> _Task statement_
Below are some records. Output the lines from the first one through the line that holds "Go doesn't provide", exactly as written, with no pictures.

[Dataset excerpts]

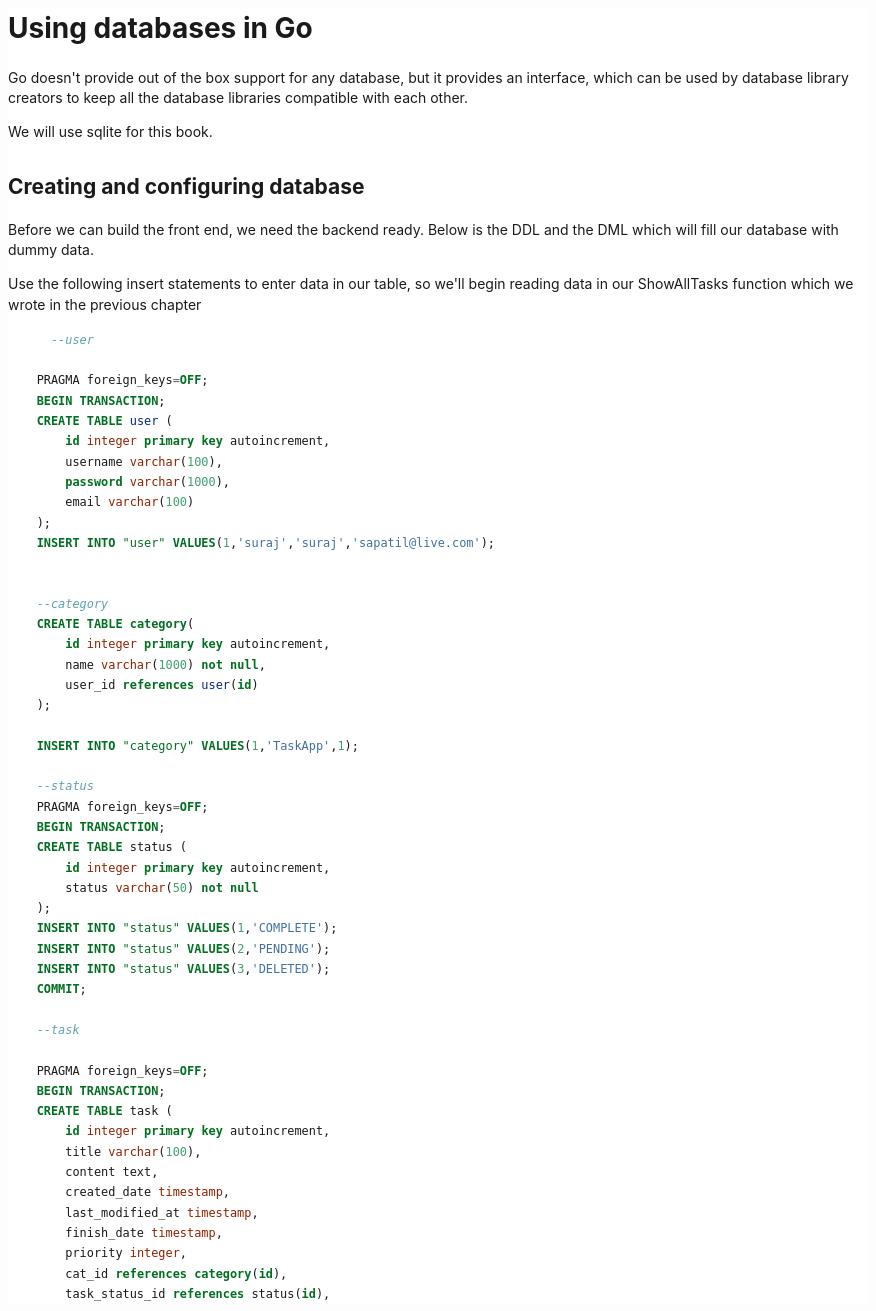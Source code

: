 # Using databases in Go

Go doesn't provide out of the box support for any database, but it provides an interface, which can be used by database library creators to keep all the database libraries compatible with each other.

We will use sqlite for this book.

## Creating and configuring database

Before we can build the front end, we need the backend ready. Below is the DDL and the DML which will fill our database with dummy data.

Use the following insert statements to enter data in our table, so we'll begin reading data in our ShowAllTasks function which we wrote in the previous chapter

```sql
      --user

    PRAGMA foreign_keys=OFF;
    BEGIN TRANSACTION;
    CREATE TABLE user (
        id integer primary key autoincrement,
        username varchar(100),
        password varchar(1000),
        email varchar(100)
    );
    INSERT INTO "user" VALUES(1,'suraj','suraj','sapatil@live.com');


    --category
    CREATE TABLE category(
        id integer primary key autoincrement,
        name varchar(1000) not null,
        user_id references user(id)
    );

    INSERT INTO "category" VALUES(1,'TaskApp',1);

    --status
    PRAGMA foreign_keys=OFF;
    BEGIN TRANSACTION;
    CREATE TABLE status (
        id integer primary key autoincrement,
        status varchar(50) not null
    );
    INSERT INTO "status" VALUES(1,'COMPLETE');
    INSERT INTO "status" VALUES(2,'PENDING');
    INSERT INTO "status" VALUES(3,'DELETED');
    COMMIT;

    --task

    PRAGMA foreign_keys=OFF;
    BEGIN TRANSACTION;
    CREATE TABLE task (
        id integer primary key autoincrement,
        title varchar(100),
        content text,
        created_date timestamp,
        last_modified_at timestamp,
        finish_date timestamp,
        priority integer,
        cat_id references category(id),
        task_status_id references status(id),
```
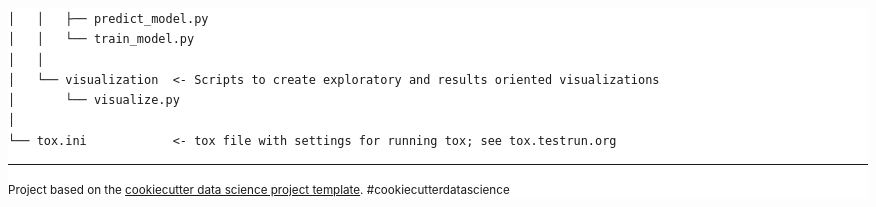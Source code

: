     │   │   ├── predict_model.py
    │   │   └── train_model.py
    │   │
    │   └── visualization  <- Scripts to create exploratory and results oriented visualizations
    │       └── visualize.py
    │
    └── tox.ini            <- tox file with settings for running tox; see tox.testrun.org

--------

<p><small>Project based on the <a target="_blank" href="https://drivendata.github.io/cookiecutter-data-science/">cookiecutter data science project template</a>. #cookiecutterdatascience</small></p>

> _Solved problem_
Source code

: # Using databases in Go

Go doesn't provide out of the box support for any database, but it provides an interface, which can be used by database library creators to keep all the database libraries compatible with each other.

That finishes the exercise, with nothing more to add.